_WORK INSTRUCTION_
Copy each line containing "with" from the listing below.
━━━━━ PROVIDED INFORMATION ━━━━━
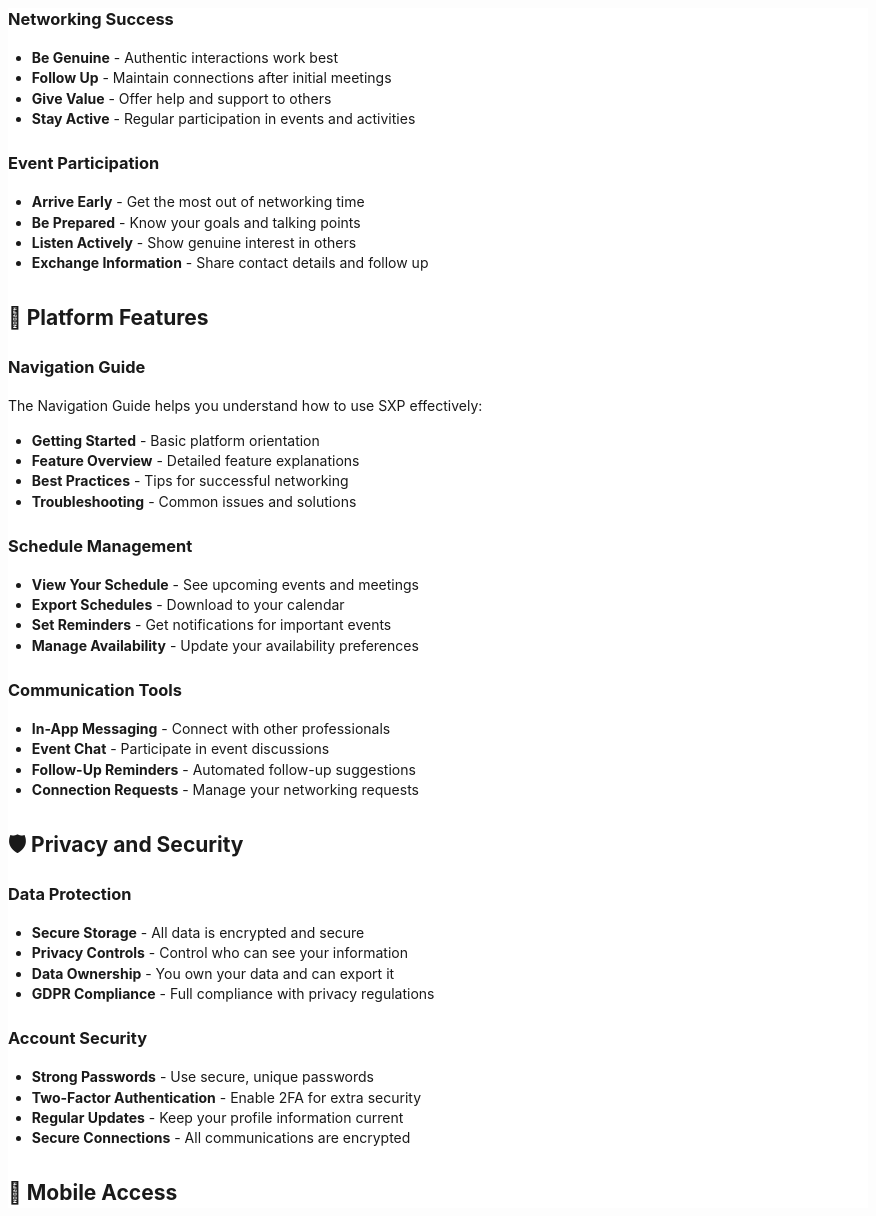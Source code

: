 ### **Networking Success**
- **Be Genuine** - Authentic interactions work best
- **Follow Up** - Maintain connections after initial meetings
- **Give Value** - Offer help and support to others
- **Stay Active** - Regular participation in events and activities

### **Event Participation**
- **Arrive Early** - Get the most out of networking time
- **Be Prepared** - Know your goals and talking points
- **Listen Actively** - Show genuine interest in others
- **Exchange Information** - Share contact details and follow up

## 🔧 Platform Features

### **Navigation Guide**
The Navigation Guide helps you understand how to use SXP effectively:
- **Getting Started** - Basic platform orientation
- **Feature Overview** - Detailed feature explanations
- **Best Practices** - Tips for successful networking
- **Troubleshooting** - Common issues and solutions

### **Schedule Management**
- **View Your Schedule** - See upcoming events and meetings
- **Export Schedules** - Download to your calendar
- **Set Reminders** - Get notifications for important events
- **Manage Availability** - Update your availability preferences

### **Communication Tools**
- **In-App Messaging** - Connect with other professionals
- **Event Chat** - Participate in event discussions
- **Follow-Up Reminders** - Automated follow-up suggestions
- **Connection Requests** - Manage your networking requests

## 🛡️ Privacy and Security

### **Data Protection**
- **Secure Storage** - All data is encrypted and secure
- **Privacy Controls** - Control who can see your information
- **Data Ownership** - You own your data and can export it
- **GDPR Compliance** - Full compliance with privacy regulations

### **Account Security**
- **Strong Passwords** - Use secure, unique passwords
- **Two-Factor Authentication** - Enable 2FA for extra security
- **Regular Updates** - Keep your profile information current
- **Secure Connections** - All communications are encrypted

## 📱 Mobile Access
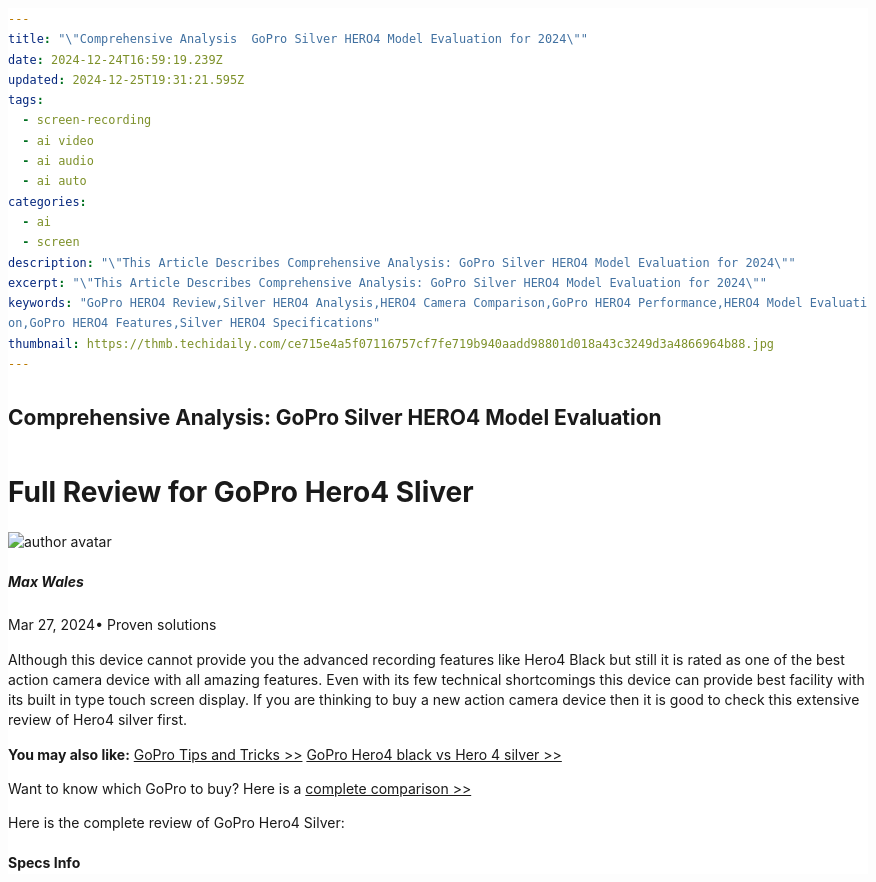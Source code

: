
 ```yaml
---
title: "\"Comprehensive Analysis  GoPro Silver HERO4 Model Evaluation for 2024\""
date: 2024-12-24T16:59:19.239Z
updated: 2024-12-25T19:31:21.595Z
tags: 
  - screen-recording
  - ai video
  - ai audio
  - ai auto
categories: 
  - ai
  - screen
description: "\"This Article Describes Comprehensive Analysis: GoPro Silver HERO4 Model Evaluation for 2024\""
excerpt: "\"This Article Describes Comprehensive Analysis: GoPro Silver HERO4 Model Evaluation for 2024\""
keywords: "GoPro HERO4 Review,Silver HERO4 Analysis,HERO4 Camera Comparison,GoPro HERO4 Performance,HERO4 Model Evaluation,GoPro HERO4 Features,Silver HERO4 Specifications"
thumbnail: https://thmb.techidaily.com/ce715e4a5f07116757cf7fe719b940aadd98801d018a43c3249d3a4866964b88.jpg
---
```


## Comprehensive Analysis: GoPro Silver HERO4 Model Evaluation

# Full Review for GoPro Hero4 Sliver

![author avatar](https://images.wondershare.com/filmora/article-images/max-wales-author.jpg)

##### Max Wales

 Mar 27, 2024• Proven solutions

 Although this device cannot provide you the advanced recording features like Hero4 Black but still it is rated as one of the best action camera device with all amazing features. Even with its few technical shortcomings this device can provide best facility with its built in type touch screen display. If you are thinking to buy a new action camera device then it is good to check this extensive review of Hero4 silver first.

**You may also like:**
[GoPro Tips and Tricks >>](https://tools.techidaily.com/wondershare/filmora/download/)
[GoPro Hero4 black vs Hero 4 silver >>](https://tools.techidaily.com/wondershare/filmora/download/)

 Want to know which GoPro to buy? Here is a [complete comparison >>](https://tools.techidaily.com/wondershare/filmora/download/)

 Here is the complete review of GoPro Hero4 Silver:

#### Specs Info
━━━━━
_WRITTEN RESPONSE_
- **In-App Messaging** - Connect with other professionals
- **GDPR Compliance** - Full compliance with privacy regulations
 Although this device cannot provide you the advanced recording features like Hero4 Black but still it is rated as one of the best action camera device with all amazing features. Even with its few technical shortcomings this device can provide best facility with its built in type touch screen display. If you are thinking to buy a new action camera device then it is good to check this extensive review of Hero4 silver first.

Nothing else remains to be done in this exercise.